Brazil signals more rate hikes despite firmer currency

* Follows five consecutive interest rate increases

* Central bank minutes nearly identical to prior text

By Alonso Soto

BRASILIA, Oct 17 (Reuters) - Brazil's central bank hinted on Thursday it will continue to hike interest rates to battle inflation that remains persistently high despite a stronger local currency.

In the minutes of its last rate-setting meeting, the central bank repeated almost the same language from the previous minutes in a sign that policymakers could extend the rate-hiking cycle.

"There is really no difference between this and the last minutes and that signals that they intend to keep the pace of rate hikes, meaning another 50 basis points at the next meeting," said Gustavo Rangel, chief Latin America economist for ING in London.

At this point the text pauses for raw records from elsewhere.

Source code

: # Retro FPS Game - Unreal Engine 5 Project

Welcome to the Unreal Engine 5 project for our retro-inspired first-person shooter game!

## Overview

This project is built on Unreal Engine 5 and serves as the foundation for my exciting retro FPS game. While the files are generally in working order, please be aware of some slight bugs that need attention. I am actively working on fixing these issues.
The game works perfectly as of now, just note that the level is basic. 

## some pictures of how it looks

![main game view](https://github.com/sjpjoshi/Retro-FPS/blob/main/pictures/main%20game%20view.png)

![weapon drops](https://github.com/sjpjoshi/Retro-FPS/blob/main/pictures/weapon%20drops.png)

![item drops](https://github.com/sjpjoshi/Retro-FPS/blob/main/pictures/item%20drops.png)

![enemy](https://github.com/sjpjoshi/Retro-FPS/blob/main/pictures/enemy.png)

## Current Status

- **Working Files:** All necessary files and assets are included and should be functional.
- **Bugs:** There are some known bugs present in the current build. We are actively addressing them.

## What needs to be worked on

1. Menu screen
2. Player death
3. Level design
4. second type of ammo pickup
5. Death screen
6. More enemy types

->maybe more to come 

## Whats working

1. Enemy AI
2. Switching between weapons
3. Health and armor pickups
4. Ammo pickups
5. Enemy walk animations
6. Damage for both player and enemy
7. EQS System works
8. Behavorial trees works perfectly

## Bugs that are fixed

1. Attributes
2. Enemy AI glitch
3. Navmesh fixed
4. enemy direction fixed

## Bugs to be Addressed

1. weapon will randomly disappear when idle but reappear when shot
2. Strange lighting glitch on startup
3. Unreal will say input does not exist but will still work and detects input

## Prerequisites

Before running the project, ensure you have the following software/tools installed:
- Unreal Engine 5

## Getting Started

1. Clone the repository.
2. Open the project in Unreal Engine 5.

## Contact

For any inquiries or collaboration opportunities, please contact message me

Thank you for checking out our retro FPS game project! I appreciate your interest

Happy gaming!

"The scenario has not changed enough for them to change guidance. They remain relatively hawkish, which is good because it will help the bank consolidate a more benign outlook for inflation," he said.

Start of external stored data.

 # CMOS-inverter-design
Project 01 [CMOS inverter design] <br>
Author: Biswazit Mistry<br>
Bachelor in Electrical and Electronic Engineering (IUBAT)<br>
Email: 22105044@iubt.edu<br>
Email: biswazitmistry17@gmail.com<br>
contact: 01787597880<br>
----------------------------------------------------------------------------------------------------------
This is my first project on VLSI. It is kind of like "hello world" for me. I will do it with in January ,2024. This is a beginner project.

The central bank raised its benchmark Selic interest rate for the fifth straight time last week, keeping the pace of monetary tightening steady in a bid to control rising inflation expectations.

Between the previous rate decision meeting and the last one the Brazilian real firmed more than 7 percent. A stronger real eases inflation by lowering the price of imported goods.

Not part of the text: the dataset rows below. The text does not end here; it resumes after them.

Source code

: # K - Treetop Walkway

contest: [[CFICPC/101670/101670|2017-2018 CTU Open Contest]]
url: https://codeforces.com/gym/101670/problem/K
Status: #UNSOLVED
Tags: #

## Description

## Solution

The real continued to firm on Thursday morning as a last-minute deal in Washington to avert a U.S. debt default failed to ease fears of future fiscal problems in the world's largest economy.

The yields of Brazil's interest rate futures opened higher on Thursday, meaning the market is betting on higher rates ahead. An overwhelming majority of market traders expect the central bank to raise rates to 10 percent at its next meeting on Nov 27, according to Thomson Reuters data.

DOUBLE DIGITS ARE BACK?

The Brazilian central bank's monetary policy committee unanimously voted to hike the Selic rate by 50 basis points to 9.50 percent on Oct. 9 to reduce inflationary pressures that threaten a slow-moving recovery in Latin America's largest economy.

Annual inflation hit its lowest level this year in September, but at 5.86 percent remained well above the center of the official target of 4.5 percent - plus or minus two percentage points.

A growing number of economists are predicting the central bank will take the Selic back to double digits this year, considered by many a setback for President Dilma Rousseff, who vowed to bring down some of the world's highest interest rates.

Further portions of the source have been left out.